‘RNC Welcoming Committee’ promises no warm welcome for GOP convention
Article Last Updated: 08/27/2007 12:58:14 PM CDT
The RNC Welcoming Committee doesn’t really want to welcome the Republican National Convention to the Twin Cities.
And they’re organizing this weekend - a year before the Republican heavyweights arrive - to make their un-welcome heard.
A few hundred “anarchists and anti-authoritarians” will gather for a pre-convention convention this Saturday and Sunday, to give shape and strategy to their 2008 RNC convention plans, according to a woman who identified herself as Bea Bridges. Bridges read a statement at a news conference this morning about this weekend’s gathering but did not take any questions from invited reporters.
In her statement, she said the group doesn’t plan any mayhem for this weekend. But she didn’t preclude alternative, illegal action when the Republicans come to down.
“Some among us may choose to resist state violence using pacifist tactics, while others use whatever methods they deem necessary and appropriate,” she said in a brief appearance at the run-down Jack Pine Community Center in Minneapolis.
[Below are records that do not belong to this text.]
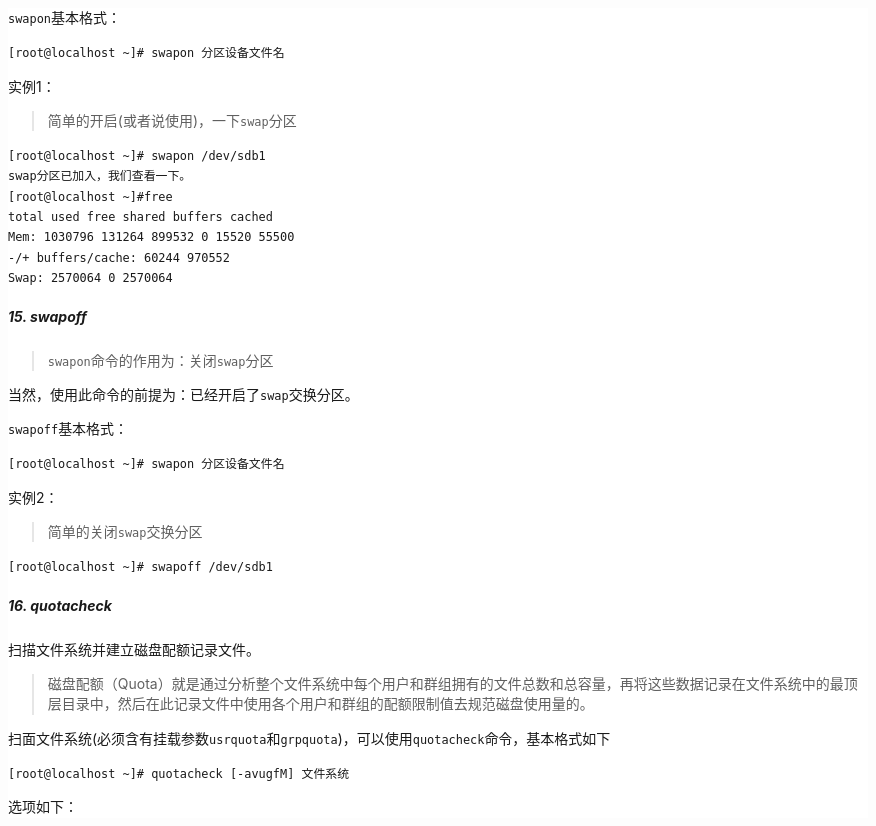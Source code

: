 

`swapon`基本格式：

```
[root@localhost ~]# swapon 分区设备文件名
```



实例1：

> 简单的开启(或者说使用)，一下`swap`分区

```
[root@localhost ~]# swapon /dev/sdb1
swap分区已加入，我们查看一下。
[root@localhost ~]#free
total used free shared buffers cached
Mem: 1030796 131264 899532 0 15520 55500
-/+ buffers/cache: 60244 970552
Swap: 2570064 0 2570064
```



##### 15.	swapoff

>`swapon`命令的作用为：关闭`swap`分区

当然，使用此命令的前提为：已经开启了`swap`交换分区。



`swapoff`基本格式：

```
[root@localhost ~]# swapon 分区设备文件名
```



实例2：

> 简单的关闭`swap`交换分区

```
[root@localhost ~]# swapoff /dev/sdb1
```



##### 16.	quotacheck

扫描文件系统并建立磁盘配额记录文件。

> 磁盘配额（Quota）就是通过分析整个文件系统中每个用户和群组拥有的文件总数和总容量，再将这些数据记录在文件系统中的最顶层目录中，然后在此记录文件中使用各个用户和群组的配额限制值去规范磁盘使用量的。

扫面文件系统(必须含有挂载参数`usrquota`和`grpquota`)，可以使用`quotacheck`命令，基本格式如下

```
[root@localhost ~]# quotacheck [-avugfM] 文件系统
```

选项如下：

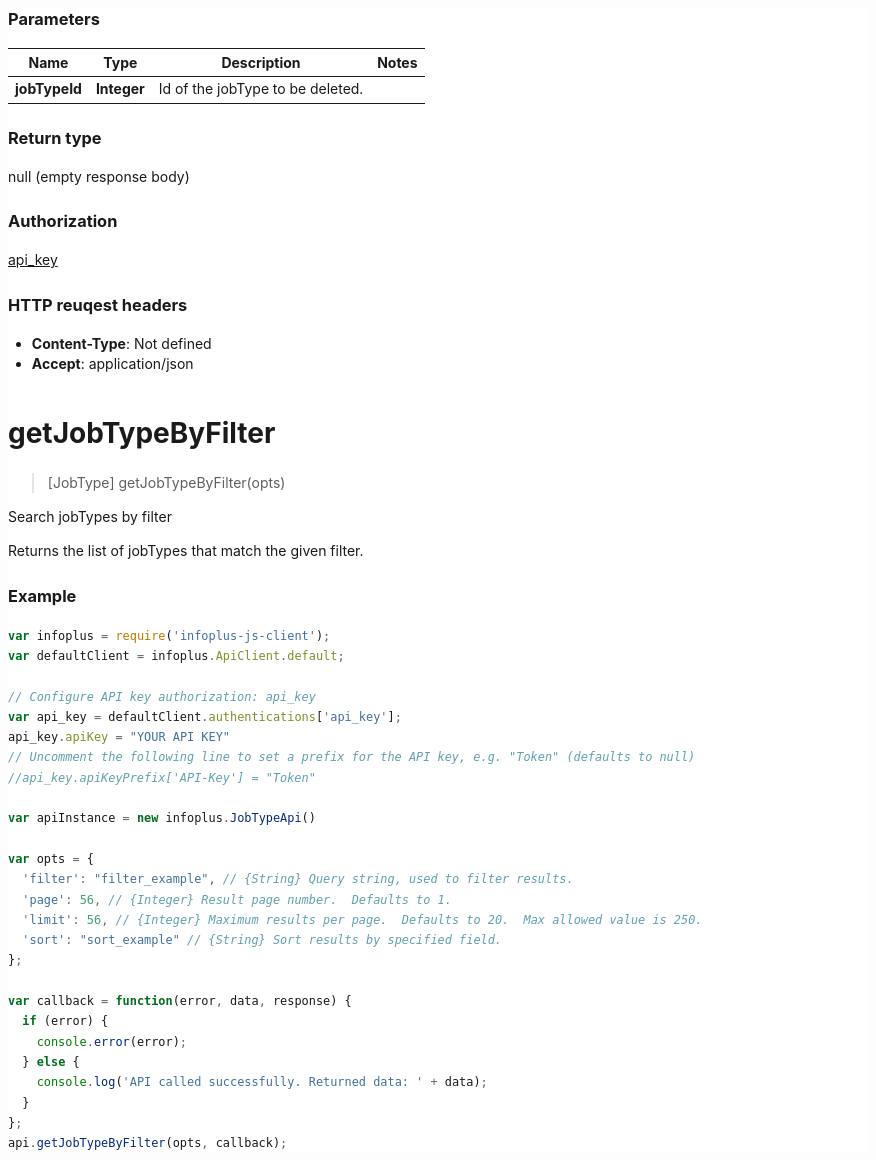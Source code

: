 ### Parameters

Name | Type | Description  | Notes
------------- | ------------- | ------------- | -------------
 **jobTypeId** | **Integer**| Id of the jobType to be deleted. | 

### Return type

null (empty response body)

### Authorization

[api_key](../README.md#api_key)

### HTTP reuqest headers

 - **Content-Type**: Not defined
 - **Accept**: application/json

<a name="getJobTypeByFilter"></a>
# **getJobTypeByFilter**
> [JobType] getJobTypeByFilter(opts)

Search jobTypes by filter

Returns the list of jobTypes that match the given filter.

### Example
```javascript
var infoplus = require('infoplus-js-client');
var defaultClient = infoplus.ApiClient.default;

// Configure API key authorization: api_key
var api_key = defaultClient.authentications['api_key'];
api_key.apiKey = "YOUR API KEY"
// Uncomment the following line to set a prefix for the API key, e.g. "Token" (defaults to null)
//api_key.apiKeyPrefix['API-Key'] = "Token"

var apiInstance = new infoplus.JobTypeApi()

var opts = { 
  'filter': "filter_example", // {String} Query string, used to filter results.
  'page': 56, // {Integer} Result page number.  Defaults to 1.
  'limit': 56, // {Integer} Maximum results per page.  Defaults to 20.  Max allowed value is 250.
  'sort': "sort_example" // {String} Sort results by specified field.
};

var callback = function(error, data, response) {
  if (error) {
    console.error(error);
  } else {
    console.log('API called successfully. Returned data: ' + data);
  }
};
api.getJobTypeByFilter(opts, callback);
```
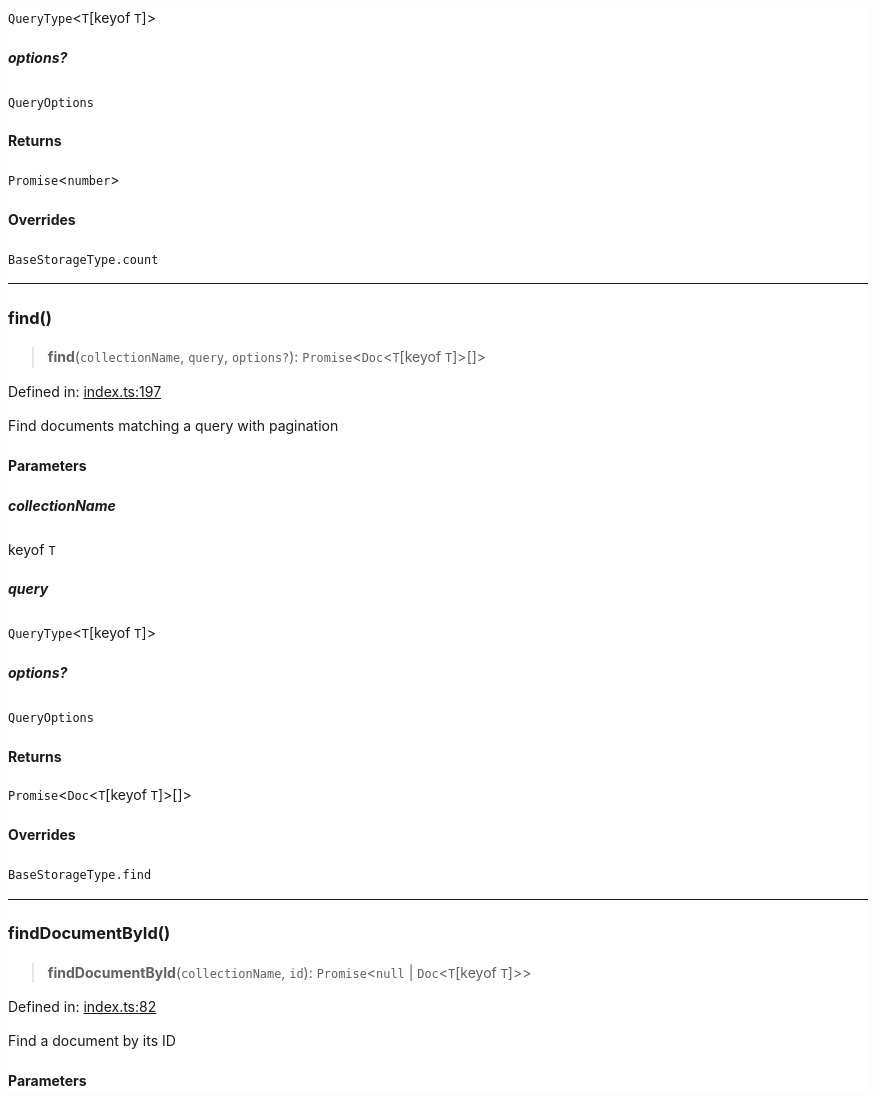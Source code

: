 `QueryType`\<`T`\[keyof `T`\]\>

##### options?

`QueryOptions`

#### Returns

`Promise`\<`number`\>

#### Overrides

`BaseStorageType.count`

***

### find()

> **find**(`collectionName`, `query`, `options?`): `Promise`\<`Doc`\<`T`\[keyof `T`\]\>[]\>

Defined in: [index.ts:197](https://github.com/trust0-project/RIDB/blob/6314f0fef283a2bcbde0f866e1bb25efb84be66f/packages/ridb-level/src/index.ts#L197)

Find documents matching a query with pagination

#### Parameters

##### collectionName

keyof `T`

##### query

`QueryType`\<`T`\[keyof `T`\]\>

##### options?

`QueryOptions`

#### Returns

`Promise`\<`Doc`\<`T`\[keyof `T`\]\>[]\>

#### Overrides

`BaseStorageType.find`

***

### findDocumentById()

> **findDocumentById**(`collectionName`, `id`): `Promise`\<`null` \| `Doc`\<`T`\[keyof `T`\]\>\>

Defined in: [index.ts:82](https://github.com/trust0-project/RIDB/blob/6314f0fef283a2bcbde0f866e1bb25efb84be66f/packages/ridb-level/src/index.ts#L82)

Find a document by its ID

#### Parameters
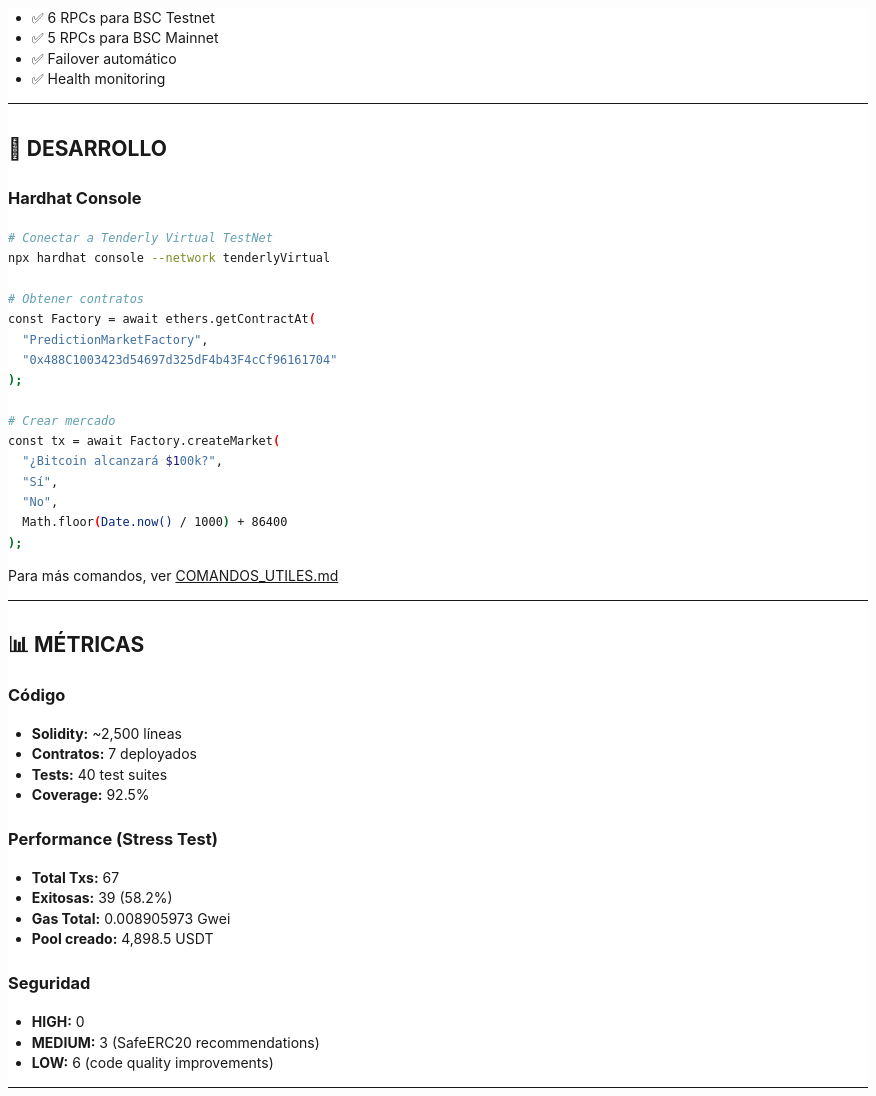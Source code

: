 - ✅ 6 RPCs para BSC Testnet
- ✅ 5 RPCs para BSC Mainnet
- ✅ Failover automático
- ✅ Health monitoring

---

## 🔧 DESARROLLO

### Hardhat Console

```bash
# Conectar a Tenderly Virtual TestNet
npx hardhat console --network tenderlyVirtual

# Obtener contratos
const Factory = await ethers.getContractAt(
  "PredictionMarketFactory",
  "0x488C1003423d54697d325dF4b43F4cCf96161704"
);

# Crear mercado
const tx = await Factory.createMarket(
  "¿Bitcoin alcanzará $100k?",
  "Sí",
  "No",
  Math.floor(Date.now() / 1000) + 86400
);
```

Para más comandos, ver [COMANDOS_UTILES.md](./COMANDOS_UTILES.md)

---

## 📊 MÉTRICAS

### Código
- **Solidity:** ~2,500 líneas
- **Contratos:** 7 deployados
- **Tests:** 40 test suites
- **Coverage:** 92.5%

### Performance (Stress Test)
- **Total Txs:** 67
- **Exitosas:** 39 (58.2%)
- **Gas Total:** 0.008905973 Gwei
- **Pool creado:** 4,898.5 USDT

### Seguridad
- **HIGH:** 0
- **MEDIUM:** 3 (SafeERC20 recommendations)
- **LOW:** 6 (code quality improvements)

---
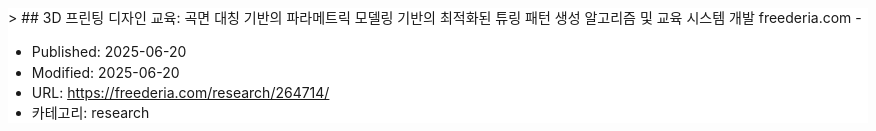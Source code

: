 
&gt; ## 3D 프린팅 디자인 교육: 곡면 대칭 기반의 파라메트릭 모델링 기반의 최적화된 튜링 패턴 생성 알고리즘 및 교육 시스템 개발 freederia.com -

- Published: 2025-06-20
- Modified: 2025-06-20
- URL: https://freederia.com/research/264714/
- 카테고리: research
The anarchist group is just one of a host of groups getting ready to voice their protest during the convention next year.
A group of DFL activists plan to mount Jumbotron screens in downtown St. Paul near the Xcel Energy Center to share their opinions.
“We just think shouting obscenities at the police in the street is so 20th Century,” Martha Ballou, an attorney and organizer behind the Jumbotron effort, said earlier this year.
Another group, calling itself Unconventional Action, is already recruiting for volunteers to act as everything from street medics to intelligence gatherers during the Republican convention in the Twin Cities and the Democratic Convention in Denver.
Chuck Samuelson, of the Minnesota chapter of the American Civil Liberties Union, believes that about 100,000 protesters will demonstrate in one way or another during the early September 2008 convention. That’s about 400,000 fewer protesters than showed up during the Republican convention in New York in 2004.
“That’s because of our location, geographically, and there is basically no place for these guys to stay,” said Samuelson.
His group is working with the Twin Cities governments and law enforcement to assure that demonstrators can have their say while the convention is in town. Already, the MCLU has recruited litigators from the top law firms in Minnesota to make sure the cities are prepared to let that happen.
During the convention, he hopes to have an on-call cohort of about 300 lawyers ready to help defend people who are arrested.
“In the best of all possible worlds no one who doesn’t want to be arrested is going to be arrested,” he said.